Can Someone With Dementia Still Live Their Best Life? Yes — Here's How
Memory care and living your best life, are not only possible after a dementia diagnosis, it is exactly what well-designed care programs are built to deliver. The fear that follows a diagnosis is immediate and real: will my loved one lose themselves completely? Will they spend their remaining years disoriented and cut off from everything that made them who they are? Those fears are understandable, but they don't tell the whole story. Modern memory care communities are not defined by what dementia takes away. They are built around everything a person still has, their history, their preferences, their capacity for joy, their hunger for connection.
The old image of a memory care unit as a locked ward with televisions and little else is exactly that - old. Today's best programs operate on a completely different philosophy, one that treats dementia as one chapter of a person's life, not the final word on who they are. At Solheim Senior Community in Eagle Rock, Los Angeles, this philosophy has guided care for over a century. The nonprofit mission shapes every decision, from how staff are trained to what a Tuesday afternoon looks like for a resident who once loved to garden.
What follows is a practical look at what modern dementia-friendly living actually involves, how it differs from assisted living, what a purposeful day in a quality program feels like, which therapies and activities have the strongest evidence behind them, and what questions to bring on any tour.
What Modern Memory Care Looks Like at Solheim
Traditional memory care was often built on a loss-focused model where the primary goal was preventing harm through restriction. At Solheim Senior Community, we believe that a diagnosis of Alzheimer’s or dementia should not mean the end of a purposeful life. Our philosophy shifts the focus from managing symptoms to "curating a life," ensuring that every resident can flourish with the dignity they deserve.
Our approach is rooted in a daily ministry that seeks to meet the physical, mental, and spiritual needs of every resident.
This holistic framework is built on several key pillars:
A Sanctuary of Love and Security: We move away from "institutional" settings toward a "Neighborhood within a Neighborhood" model. Residents live in a secure environment that uses non-intrusive systems to ensure safety while allowing them to move freely and independently throughout the neighborhood. This preserves their autonomy and dignity without the feeling of being restricted.

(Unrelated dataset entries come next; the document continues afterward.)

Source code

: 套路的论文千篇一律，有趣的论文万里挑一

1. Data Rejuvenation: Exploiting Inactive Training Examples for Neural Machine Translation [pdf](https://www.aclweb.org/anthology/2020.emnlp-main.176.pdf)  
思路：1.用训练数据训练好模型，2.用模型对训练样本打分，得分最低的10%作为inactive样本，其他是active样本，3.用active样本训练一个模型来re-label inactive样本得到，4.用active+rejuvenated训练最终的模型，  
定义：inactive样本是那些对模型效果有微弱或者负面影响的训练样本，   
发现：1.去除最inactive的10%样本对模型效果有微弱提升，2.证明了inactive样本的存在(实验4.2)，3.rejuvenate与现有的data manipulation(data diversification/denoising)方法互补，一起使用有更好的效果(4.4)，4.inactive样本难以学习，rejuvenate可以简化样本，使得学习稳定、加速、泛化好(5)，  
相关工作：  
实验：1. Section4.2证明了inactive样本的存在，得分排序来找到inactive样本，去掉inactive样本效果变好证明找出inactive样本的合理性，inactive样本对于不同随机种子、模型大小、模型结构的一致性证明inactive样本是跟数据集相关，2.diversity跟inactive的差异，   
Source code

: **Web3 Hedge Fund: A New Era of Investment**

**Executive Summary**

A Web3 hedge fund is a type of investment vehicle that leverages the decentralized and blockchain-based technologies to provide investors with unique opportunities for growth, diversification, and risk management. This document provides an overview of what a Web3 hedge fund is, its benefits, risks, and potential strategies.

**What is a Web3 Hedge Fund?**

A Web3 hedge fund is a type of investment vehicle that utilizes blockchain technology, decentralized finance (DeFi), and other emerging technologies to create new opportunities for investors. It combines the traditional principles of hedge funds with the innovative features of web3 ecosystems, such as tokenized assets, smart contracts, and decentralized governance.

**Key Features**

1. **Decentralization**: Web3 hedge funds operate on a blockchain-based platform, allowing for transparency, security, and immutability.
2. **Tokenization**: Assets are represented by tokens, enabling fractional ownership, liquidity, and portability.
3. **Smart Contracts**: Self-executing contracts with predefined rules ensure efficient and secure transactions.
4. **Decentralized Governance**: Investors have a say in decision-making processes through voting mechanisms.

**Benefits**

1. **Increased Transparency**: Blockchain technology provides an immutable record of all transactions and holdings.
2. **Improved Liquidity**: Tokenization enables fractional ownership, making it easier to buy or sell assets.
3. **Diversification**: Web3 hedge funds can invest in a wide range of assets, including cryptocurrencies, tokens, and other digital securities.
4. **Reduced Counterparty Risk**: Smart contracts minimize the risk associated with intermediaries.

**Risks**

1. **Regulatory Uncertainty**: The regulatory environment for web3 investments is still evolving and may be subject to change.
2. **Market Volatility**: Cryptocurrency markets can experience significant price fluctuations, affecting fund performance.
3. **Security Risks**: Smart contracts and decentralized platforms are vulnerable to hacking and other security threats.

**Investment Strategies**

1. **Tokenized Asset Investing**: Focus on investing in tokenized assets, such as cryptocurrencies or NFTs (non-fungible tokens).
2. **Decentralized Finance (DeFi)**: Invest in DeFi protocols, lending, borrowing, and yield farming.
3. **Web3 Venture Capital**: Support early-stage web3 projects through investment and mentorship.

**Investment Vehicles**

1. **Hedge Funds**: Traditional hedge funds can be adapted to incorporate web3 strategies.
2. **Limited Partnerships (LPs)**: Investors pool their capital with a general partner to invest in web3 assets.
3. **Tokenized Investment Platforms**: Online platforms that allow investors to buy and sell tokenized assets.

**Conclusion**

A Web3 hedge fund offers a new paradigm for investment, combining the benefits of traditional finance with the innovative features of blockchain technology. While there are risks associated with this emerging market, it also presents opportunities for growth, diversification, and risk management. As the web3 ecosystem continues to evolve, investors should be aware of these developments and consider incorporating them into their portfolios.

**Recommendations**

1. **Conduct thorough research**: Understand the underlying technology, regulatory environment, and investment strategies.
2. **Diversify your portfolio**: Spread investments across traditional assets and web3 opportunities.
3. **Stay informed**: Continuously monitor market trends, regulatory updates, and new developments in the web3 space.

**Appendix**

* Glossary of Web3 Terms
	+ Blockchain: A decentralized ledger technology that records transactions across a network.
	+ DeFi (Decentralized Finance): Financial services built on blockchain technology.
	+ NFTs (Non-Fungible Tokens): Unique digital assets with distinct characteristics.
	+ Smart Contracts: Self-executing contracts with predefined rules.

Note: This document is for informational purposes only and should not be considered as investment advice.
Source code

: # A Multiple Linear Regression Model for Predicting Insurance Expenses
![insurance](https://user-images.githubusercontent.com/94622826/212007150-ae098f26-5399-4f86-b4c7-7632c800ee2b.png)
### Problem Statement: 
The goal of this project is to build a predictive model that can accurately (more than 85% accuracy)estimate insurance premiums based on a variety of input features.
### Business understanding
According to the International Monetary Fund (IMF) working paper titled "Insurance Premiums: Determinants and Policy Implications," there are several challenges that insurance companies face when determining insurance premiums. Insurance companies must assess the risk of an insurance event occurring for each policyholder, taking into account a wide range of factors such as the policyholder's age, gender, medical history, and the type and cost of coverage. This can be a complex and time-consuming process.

Nourishing the Whole Person: To engage the mind and body, we integrate evidence-based activities like music mnemonics and specialized art programs designed to spark deep-seated memory recall. Our culinary program provides nutrient-dense, chef-driven meals tailored specifically to support brain health, elevating the dining experience far beyond standard fare.
Abundant Living and Spiritual Care: As a faith-based nonprofit, our mission is to provide "abundant living." We minister to the spirit through Christ-centered outreach, ensuring that residents feel emotional and spiritual safety alongside their physical care.
Empowerment and Retained Abilities: We recognize that individuals with memory impairment still have the capacity to experience joy and meaning. Our staff is trained to support independence, encouraging residents to participate in daily routines and celebrate small achievements—whether it’s tending to a plant or sharing a life story.
Compassionate, Specialized Dementia Training: Our memory care team is trained in Teepa Snow’s Positive Approach to Care® methodology, a nationally recognized, person-centered approach to dementia care. This training helps staff better understand the changing abilities of individuals living with dementia and equips them with communication and caregiving techniques that emphasize empathy, dignity, connection, and retained abilities rather than limitations. By meeting residents where they are, our team is able to create more meaningful interactions while helping residents feel valued, understood, and supported each day.
The research behind these person-centered approaches is substantial. Studies show that shifting from institutional care to a household model significantly reduces agitation and depression while improving overall quality of life. At Solheim, this evidence-based care is delivered within a Full-Continuum (Life Plan) Community, allowing residents to age in place among familiar faces and surroundings, even as their needs evolve. For those seeking a community rooted in love, peace, and security, our philosophy ensures that memory care is not about loss, but about preserving the stories and connections that matter most.
Memory care vs. assisted living
Many families arrive at this decision genuinely unsure whether their loved one needs memory support services specifically or whether assisted living is enough. The honest answer depends on three things: the level of cognitive impairment, the behavioral presentation, and the safety risks involved.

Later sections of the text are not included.